RECORDS FOR PROCESSING: Begin

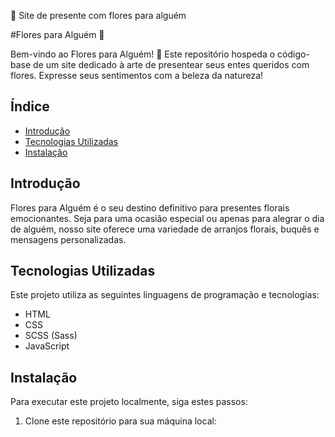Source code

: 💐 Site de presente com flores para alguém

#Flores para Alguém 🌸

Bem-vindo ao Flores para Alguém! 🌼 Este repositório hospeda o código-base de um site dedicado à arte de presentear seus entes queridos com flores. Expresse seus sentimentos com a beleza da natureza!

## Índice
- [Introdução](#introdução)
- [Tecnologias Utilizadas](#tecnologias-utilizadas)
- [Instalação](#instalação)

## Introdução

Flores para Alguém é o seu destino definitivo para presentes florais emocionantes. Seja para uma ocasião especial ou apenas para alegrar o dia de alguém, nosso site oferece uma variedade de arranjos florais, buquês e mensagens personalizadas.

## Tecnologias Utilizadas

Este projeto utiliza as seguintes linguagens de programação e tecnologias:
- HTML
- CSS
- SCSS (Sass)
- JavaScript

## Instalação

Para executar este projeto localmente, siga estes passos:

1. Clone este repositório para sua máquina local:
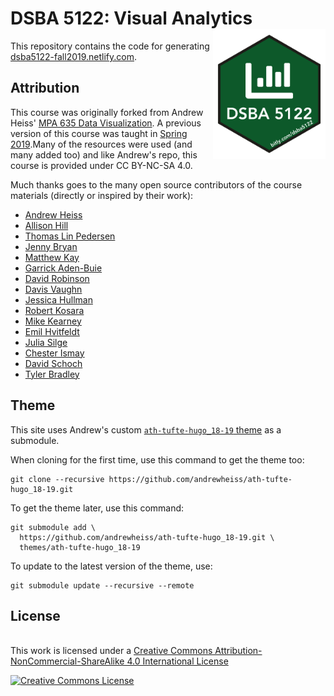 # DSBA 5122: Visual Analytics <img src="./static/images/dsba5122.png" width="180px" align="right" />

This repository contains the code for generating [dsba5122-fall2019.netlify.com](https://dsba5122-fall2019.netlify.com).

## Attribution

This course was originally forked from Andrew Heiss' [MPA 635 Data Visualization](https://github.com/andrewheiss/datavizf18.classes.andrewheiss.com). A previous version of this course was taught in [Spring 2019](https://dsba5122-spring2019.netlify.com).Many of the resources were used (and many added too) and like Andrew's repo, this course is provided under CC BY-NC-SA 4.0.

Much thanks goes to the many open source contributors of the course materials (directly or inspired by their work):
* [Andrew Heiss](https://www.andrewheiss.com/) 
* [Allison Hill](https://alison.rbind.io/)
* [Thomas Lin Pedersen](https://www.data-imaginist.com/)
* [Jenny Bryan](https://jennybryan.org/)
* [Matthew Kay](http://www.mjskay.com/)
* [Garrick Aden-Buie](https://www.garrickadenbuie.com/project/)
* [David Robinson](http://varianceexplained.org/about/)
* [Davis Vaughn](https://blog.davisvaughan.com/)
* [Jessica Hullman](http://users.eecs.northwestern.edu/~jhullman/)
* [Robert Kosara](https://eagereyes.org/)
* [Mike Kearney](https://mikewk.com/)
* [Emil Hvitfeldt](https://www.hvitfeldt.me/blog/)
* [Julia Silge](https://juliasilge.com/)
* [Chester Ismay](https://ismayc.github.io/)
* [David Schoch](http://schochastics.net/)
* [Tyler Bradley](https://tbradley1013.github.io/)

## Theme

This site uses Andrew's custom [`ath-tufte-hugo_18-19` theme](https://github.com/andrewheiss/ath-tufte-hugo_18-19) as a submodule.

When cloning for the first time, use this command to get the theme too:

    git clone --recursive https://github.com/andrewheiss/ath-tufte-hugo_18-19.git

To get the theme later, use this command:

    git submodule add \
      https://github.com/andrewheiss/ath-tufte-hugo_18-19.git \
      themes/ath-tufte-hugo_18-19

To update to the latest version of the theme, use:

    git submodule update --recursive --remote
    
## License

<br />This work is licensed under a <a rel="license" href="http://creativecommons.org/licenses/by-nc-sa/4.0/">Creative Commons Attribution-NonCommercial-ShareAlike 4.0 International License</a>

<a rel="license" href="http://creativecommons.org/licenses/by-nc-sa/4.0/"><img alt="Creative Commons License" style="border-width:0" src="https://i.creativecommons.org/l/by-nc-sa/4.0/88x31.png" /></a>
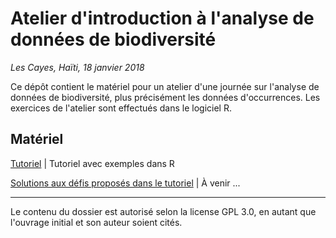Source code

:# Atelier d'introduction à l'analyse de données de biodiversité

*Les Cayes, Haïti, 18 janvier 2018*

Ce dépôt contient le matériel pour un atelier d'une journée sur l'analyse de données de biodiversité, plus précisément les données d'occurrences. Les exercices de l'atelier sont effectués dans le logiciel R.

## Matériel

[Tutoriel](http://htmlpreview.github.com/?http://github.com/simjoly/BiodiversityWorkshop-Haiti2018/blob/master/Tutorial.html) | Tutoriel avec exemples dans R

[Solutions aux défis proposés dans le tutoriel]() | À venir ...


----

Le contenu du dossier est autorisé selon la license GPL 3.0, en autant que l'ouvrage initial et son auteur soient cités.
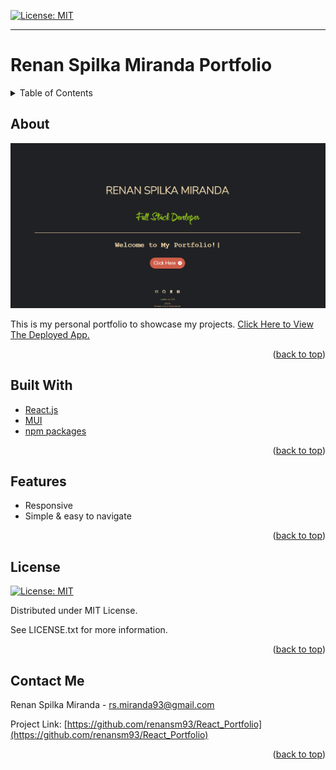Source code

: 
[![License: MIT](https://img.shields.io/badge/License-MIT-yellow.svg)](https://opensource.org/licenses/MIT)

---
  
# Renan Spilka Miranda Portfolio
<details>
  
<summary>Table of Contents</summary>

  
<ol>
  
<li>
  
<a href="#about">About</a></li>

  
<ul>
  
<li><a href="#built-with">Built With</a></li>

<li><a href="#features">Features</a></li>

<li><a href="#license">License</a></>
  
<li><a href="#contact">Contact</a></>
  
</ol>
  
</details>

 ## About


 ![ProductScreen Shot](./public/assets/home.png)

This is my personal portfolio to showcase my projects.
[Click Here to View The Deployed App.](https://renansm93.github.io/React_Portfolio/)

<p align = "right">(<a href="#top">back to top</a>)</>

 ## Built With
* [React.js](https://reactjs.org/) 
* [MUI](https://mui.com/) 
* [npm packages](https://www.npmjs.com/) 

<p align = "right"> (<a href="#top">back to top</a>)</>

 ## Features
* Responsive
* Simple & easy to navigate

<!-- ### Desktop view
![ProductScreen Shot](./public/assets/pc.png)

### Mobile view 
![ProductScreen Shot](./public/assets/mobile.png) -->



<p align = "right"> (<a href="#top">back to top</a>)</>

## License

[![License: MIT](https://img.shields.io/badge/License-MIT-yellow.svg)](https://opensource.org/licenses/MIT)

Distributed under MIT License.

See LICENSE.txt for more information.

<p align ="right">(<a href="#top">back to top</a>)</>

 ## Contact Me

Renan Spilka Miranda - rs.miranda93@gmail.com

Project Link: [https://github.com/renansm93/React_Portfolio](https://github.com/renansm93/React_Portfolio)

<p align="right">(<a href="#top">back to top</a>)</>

RECORDS FOR PROCESSING: End

§ **WORK TO BE COMPLETED**
With the pictures excluded, retype the records above verbatim.

§ **YOUR SOLUTION**
Source code

: 💐 Site de presente com flores para alguém

#Flores para Alguém 🌸

Bem-vindo ao Flores para Alguém! 🌼 Este repositório hospeda o código-base de um site dedicado à arte de presentear seus entes queridos com flores. Expresse seus sentimentos com a beleza da natureza!

## Índice
- [Introdução](#introdução)
- [Tecnologias Utilizadas](#tecnologias-utilizadas)
- [Instalação](#instalação)

## Introdução

Flores para Alguém é o seu destino definitivo para presentes florais emocionantes. Seja para uma ocasião especial ou apenas para alegrar o dia de alguém, nosso site oferece uma variedade de arranjos florais, buquês e mensagens personalizadas.

## Tecnologias Utilizadas

Este projeto utiliza as seguintes linguagens de programação e tecnologias:
- HTML
- CSS
- SCSS (Sass)
- JavaScript

## Instalação

Para executar este projeto localmente, siga estes passos:

1. Clone este repositório para sua máquina local:
 # DSBA 5122: Visual Analytics <img src="./static/images/dsba5122.png" width="180px" align="right" />

This repository contains the code for generating [dsba5122-fall2019.netlify.com](https://dsba5122-fall2019.netlify.com).

## Attribution

This course was originally forked from Andrew Heiss' [MPA 635 Data Visualization](https://github.com/andrewheiss/datavizf18.classes.andrewheiss.com). A previous version of this course was taught in [Spring 2019](https://dsba5122-spring2019.netlify.com).Many of the resources were used (and many added too) and like Andrew's repo, this course is provided under CC BY-NC-SA 4.0.

Much thanks goes to the many open source contributors of the course materials (directly or inspired by their work):
* [Andrew Heiss](https://www.andrewheiss.com/) 
* [Allison Hill](https://alison.rbind.io/)
* [Thomas Lin Pedersen](https://www.data-imaginist.com/)
* [Jenny Bryan](https://jennybryan.org/)
* [Matthew Kay](http://www.mjskay.com/)
* [Garrick Aden-Buie](https://www.garrickadenbuie.com/project/)
* [David Robinson](http://varianceexplained.org/about/)
* [Davis Vaughn](https://blog.davisvaughan.com/)
* [Jessica Hullman](http://users.eecs.northwestern.edu/~jhullman/)
* [Robert Kosara](https://eagereyes.org/)
* [Mike Kearney](https://mikewk.com/)
* [Emil Hvitfeldt](https://www.hvitfeldt.me/blog/)
* [Julia Silge](https://juliasilge.com/)
* [Chester Ismay](https://ismayc.github.io/)
* [David Schoch](http://schochastics.net/)
* [Tyler Bradley](https://tbradley1013.github.io/)

## Theme

This site uses Andrew's custom [`ath-tufte-hugo_18-19` theme](https://github.com/andrewheiss/ath-tufte-hugo_18-19) as a submodule.

When cloning for the first time, use this command to get the theme too:

    git clone --recursive https://github.com/andrewheiss/ath-tufte-hugo_18-19.git

To get the theme later, use this command:

    git submodule add \
      https://github.com/andrewheiss/ath-tufte-hugo_18-19.git \
      themes/ath-tufte-hugo_18-19

To update to the latest version of the theme, use:

    git submodule update --recursive --remote
    
## License

<br />This work is licensed under a <a rel="license" href="http://creativecommons.org/licenses/by-nc-sa/4.0/">Creative Commons Attribution-NonCommercial-ShareAlike 4.0 International License</a>

<a rel="license" href="http://creativecommons.org/licenses/by-nc-sa/4.0/"><img alt="Creative Commons License" style="border-width:0" src="https://i.creativecommons.org/l/by-nc-sa/4.0/88x31.png" /></a>
Source code

:# Atelier d'introduction à l'analyse de données de biodiversité

*Les Cayes, Haïti, 18 janvier 2018*

Ce dépôt contient le matériel pour un atelier d'une journée sur l'analyse de données de biodiversité, plus précisément les données d'occurrences. Les exercices de l'atelier sont effectués dans le logiciel R.

## Matériel

[Tutoriel](http://htmlpreview.github.com/?http://github.com/simjoly/BiodiversityWorkshop-Haiti2018/blob/master/Tutorial.html) | Tutoriel avec exemples dans R

[Solutions aux défis proposés dans le tutoriel]() | À venir ...


----

Le contenu du dossier est autorisé selon la license GPL 3.0, en autant que l'ouvrage initial et son auteur soient cités.
Source code

: 
[![License: MIT](https://img.shields.io/badge/License-MIT-yellow.svg)](https://opensource.org/licenses/MIT)

---
  
# Renan Spilka Miranda Portfolio
<details>
  
<summary>Table of Contents</summary>

  
<ol>
  
<li>
  
<a href="#about">About</a></li>

  
<ul>
  
<li><a href="#built-with">Built With</a></li>

<li><a href="#features">Features</a></li>

<li><a href="#license">License</a></>
  
<li><a href="#contact">Contact</a></>
  
</ol>
  
</details>

 ## About


 ![ProductScreen Shot](./public/assets/home.png)

This is my personal portfolio to showcase my projects.
[Click Here to View The Deployed App.](https://renansm93.github.io/React_Portfolio/)

<p align = "right">(<a href="#top">back to top</a>)</>

 ## Built With
* [React.js](https://reactjs.org/) 
* [MUI](https://mui.com/) 
* [npm packages](https://www.npmjs.com/) 

<p align = "right"> (<a href="#top">back to top</a>)</>

 ## Features
* Responsive
* Simple & easy to navigate

<!-- ### Desktop view
![ProductScreen Shot](./public/assets/pc.png)

### Mobile view 
![ProductScreen Shot](./public/assets/mobile.png) -->



<p align = "right"> (<a href="#top">back to top</a>)</>

## License

[![License: MIT](https://img.shields.io/badge/License-MIT-yellow.svg)](https://opensource.org/licenses/MIT)

Distributed under MIT License.

See LICENSE.txt for more information.

<p align ="right">(<a href="#top">back to top</a>)</>

 ## Contact Me

Renan Spilka Miranda - rs.miranda93@gmail.com

Project Link: [https://github.com/renansm93/React_Portfolio](https://github.com/renansm93/React_Portfolio)

<p align="right">(<a href="#top">back to top</a>)</>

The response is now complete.